Your Lie in April: Part 2 (aka Shigatsu wa Kimi no Uso) review by Adrijan Arsovski - Cinema Paradiso
You Lie in April: Part 2 is an emotional tear-jerker that never forces neither the romantic, nor the emotional aspect of the film; rather, it all comes naturally and seems as genuine as an animated Japanese series can feel. And so, Your Lie in April is constantly keeping you on the verge of an anxiety breakdown, so that you’d constantly guess what would happen next (which comes off as a good thing). To this extent, the series is worth to consider adding on your repertoire – even if you’re not so fond of romanticized teen dramas full stop.
Your Lie in April follows piano prodigy Aima Kosei (voiced by the ever-so talented Natsuki Hanae) who finds himself amidst a personal tragedy and refuses to continue with his craft any longer. And therein lays the true emotional resonance of the series, mainly revolving around the struggles of Aima to accept, or rather – find his true identity and define himself against the external conflicts of the world. Soon, as Aima Kosei meets an equally talented violinist Kaori Miyavano (voiced by Risa Taneda), his life turns upside-down as the unlikely duo engage in genuine romantic antics typical for teens of their age.
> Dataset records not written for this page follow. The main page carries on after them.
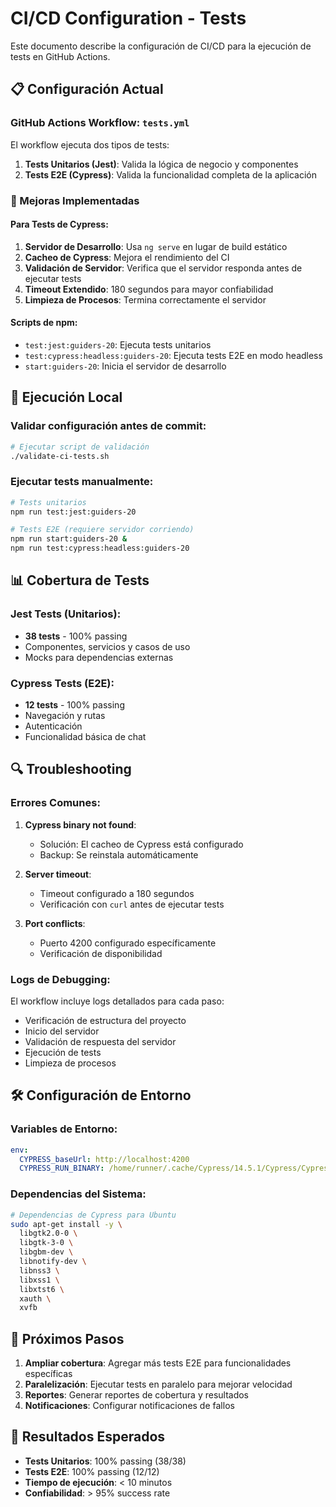 # CI/CD Configuration - Tests

Este documento describe la configuración de CI/CD para la ejecución de tests en GitHub Actions.

## 📋 Configuración Actual

### GitHub Actions Workflow: `tests.yml`

El workflow ejecuta dos tipos de tests:

1. **Tests Unitarios (Jest)**: Valida la lógica de negocio y componentes
2. **Tests E2E (Cypress)**: Valida la funcionalidad completa de la aplicación

### 🔧 Mejoras Implementadas

#### Para Tests de Cypress:

1. **Servidor de Desarrollo**: Usa `ng serve` en lugar de build estático
2. **Cacheo de Cypress**: Mejora el rendimiento del CI
3. **Validación de Servidor**: Verifica que el servidor responda antes de ejecutar tests
4. **Timeout Extendido**: 180 segundos para mayor confiabilidad
5. **Limpieza de Procesos**: Termina correctamente el servidor

#### Scripts de npm:

- `test:jest:guiders-20`: Ejecuta tests unitarios
- `test:cypress:headless:guiders-20`: Ejecuta tests E2E en modo headless
- `start:guiders-20`: Inicia el servidor de desarrollo

## 🚀 Ejecución Local

### Validar configuración antes de commit:

```bash
# Ejecutar script de validación
./validate-ci-tests.sh
```

### Ejecutar tests manualmente:

```bash
# Tests unitarios
npm run test:jest:guiders-20

# Tests E2E (requiere servidor corriendo)
npm run start:guiders-20 &
npm run test:cypress:headless:guiders-20
```

## 📊 Cobertura de Tests

### Jest Tests (Unitarios):
- **38 tests** - 100% passing
- Componentes, servicios y casos de uso
- Mocks para dependencias externas

### Cypress Tests (E2E):
- **12 tests** - 100% passing
- Navegación y rutas
- Autenticación
- Funcionalidad básica de chat

## 🔍 Troubleshooting

### Errores Comunes:

1. **Cypress binary not found**:
   - Solución: El cacheo de Cypress está configurado
   - Backup: Se reinstala automáticamente

2. **Server timeout**:
   - Timeout configurado a 180 segundos
   - Verificación con `curl` antes de ejecutar tests

3. **Port conflicts**:
   - Puerto 4200 configurado específicamente
   - Verificación de disponibilidad

### Logs de Debugging:

El workflow incluye logs detallados para cada paso:
- Verificación de estructura del proyecto
- Inicio del servidor
- Validación de respuesta del servidor
- Ejecución de tests
- Limpieza de procesos

## 🛠️ Configuración de Entorno

### Variables de Entorno:

```yaml
env:
  CYPRESS_baseUrl: http://localhost:4200
  CYPRESS_RUN_BINARY: /home/runner/.cache/Cypress/14.5.1/Cypress/Cypress
```

### Dependencias del Sistema:

```bash
# Dependencias de Cypress para Ubuntu
sudo apt-get install -y \
  libgtk2.0-0 \
  libgtk-3-0 \
  libgbm-dev \
  libnotify-dev \
  libnss3 \
  libxss1 \
  libxtst6 \
  xauth \
  xvfb
```

## 📝 Próximos Pasos

1. **Ampliar cobertura**: Agregar más tests E2E para funcionalidades específicas
2. **Paralelización**: Ejecutar tests en paralelo para mejorar velocidad
3. **Reportes**: Generar reportes de cobertura y resultados
4. **Notificaciones**: Configurar notificaciones de fallos

## 🎯 Resultados Esperados

- **Tests Unitarios**: 100% passing (38/38)
- **Tests E2E**: 100% passing (12/12)
- **Tiempo de ejecución**: < 10 minutos
- **Confiabilidad**: > 95% success rate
From here thereon, the story fixates on Aima and Kaori’s togetherness, but in a way that never happens to overshadow their previous character developments (including their overarching stories). And while Kaori consoles Aima to come in terms with his inner demons (note: there are no actual demons in this anime) – she too finds herself struggling against the hardships of everyday living. It doesn’t matter if these characters are animated: they exhibit real traits not seen in most modern cinema (life-action) nowadays.
Next up: the music. Given Your Lie in April’s main characters are a reluctant pianist and a brilliant violinist, the soundtrack has to be above average in order to work. And boy, do the sounds deliver. And make no mistake, the music is not the main focus of the series: in fact, it’s far from it. Your Lie in April puts the story forward, while the music only serves to accompany this great achievement in both visuals and sound.
As it nears its end, the romance part gets ever more suspenseful and even nihilistic at times. This isn’t to say that Your Lie in April is pessimistic, but the opposite: it gives you hope, fills you with bittersweet sadness, and evokes some parts of your body that you never thought you had before. And you will cry, that’s much I can say for sure.
Finally, Your Lie in April: Part 2 features some of the best romances ever put to screen, and is a true staple in the rising significance of animated features regardless of genre. See it now, or regret it forever.